〇〇二 毒



 どうにか無事にパーティーがお開きになり、トカクは帰りの馬車に乗り込んだ。


(ああ、ウハクのバカが、いくらなんでもあそこまでバカだとは思わなかったぜ!)


 一度ウハクを連れて城に帰った馬車は、トカクを迎えに行くためにまた戻ってきた。御者にも馬にも無駄足を踏ませてしまい、トカクは申し訳なく思う。


 車内で、トカクはジャケットを脱ぎ捨て息苦しいシャツのボタンをゆるめ、タイも外してしまった。ようやく人心地ついて、トカクは大きく息を吸い込む。


「ああ、襟首が窮屈だ。はやく着替えたい……」

「トカク皇子殿下。お寒くございませんか。よろしければ……」

「うむ」


 従者が羽織を用意してくれていたので、トカクはそれに袖を通した。


「――卒業しちまえばユウヅツと物理的に離れて落ち着くかと思っていたのに、まさか最後の最後で、あんっな爪痕を残そうとするなんて……!」

「心中お察しいたします」

「いや、ウハクが何かするつもりなのは分かっていたんだ。その度合いを予測できず、阻止もできなかった自分が、不甲斐なくて腹が立つぜ……!」


 などとイライラしているうちに、トカクを乗せた馬車は城に到着していた。


 馬車の外に出ると雪が降っていた。


 従者が差した傘の下から、トカクは空を見上げる。雪でなく星が降ってきているのかと見紛うような空だった。

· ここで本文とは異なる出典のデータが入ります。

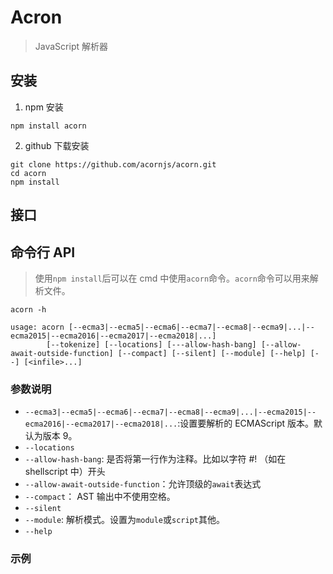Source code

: # Acron

> JavaScript 解析器

## 安装

1. npm 安装

```shell
npm install acorn
```

2. github 下载安装

```shell
git clone https://github.com/acornjs/acorn.git
cd acorn
npm install
```

## 接口

## 命令行 API

> 使用`npm install`后可以在 cmd 中使用`acorn`命令。`acorn`命令可以用来解析文件。

```shell
acorn -h
```

```
usage: acorn [--ecma3|--ecma5|--ecma6|--ecma7|--ecma8|--ecma9|...|--ecma2015|--ecma2016|--ecma2017|--ecma2018|...]
        [--tokenize] [--locations] [---allow-hash-bang] [--allow-await-outside-function] [--compact] [--silent] [--module] [--help] [--] [<infile>...]
```

### 参数说明

- `--ecma3|--ecma5|--ecma6|--ecma7|--ecma8|--ecma9|...|--ecma2015|--ecma2016|--ecma2017|--ecma2018|...`:设置要解析的 ECMAScript 版本。默认为版本 9。
- `--locations`
- `--allow-hash-bang`: 是否将第一行作为注释。比如以字符 #! （如在 shellscript 中）开头
- `--allow-await-outside-function`：允许顶级的`await`表达式
- `--compact`： AST 输出中不使用空格。
- `--silent`
- `--module`: 解析模式。设置为`module`或`script`其他。
- `--help`

### 示例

 ……今日のウハクのドレスは、ちょうどこんな星空をイメージしてあつらえたものだった。

 お披露目して早々にウハクが中座してしまったことが、トカクの心を曇らせた。あまりに身勝手とはいえ、ウハクが意中の男に求婚しているところを邪魔したのは事実だったし。いくら不相応な男とはいえ、ウハクが本気で好いているらしいことを、トカクは分かっていたので……。


 しかし、トカクはすぐに感傷を打ち消すと、門に向かって歩き出す。


「ウハクと話した後、今日の卒業パーティーの件で皇帝陛下に報告する。先触れを出してくれ」


 使用人に伝えて、トカクは城の奥へ奥へ、皇女宮へと向かった。


 ウハクの寝室の前までやってきたトカクは、付近にいた侍女を連れ立ってその中へと入った。兄妹とはいえ、寝室で男女が二人きりなどという状況にならないための配慮である。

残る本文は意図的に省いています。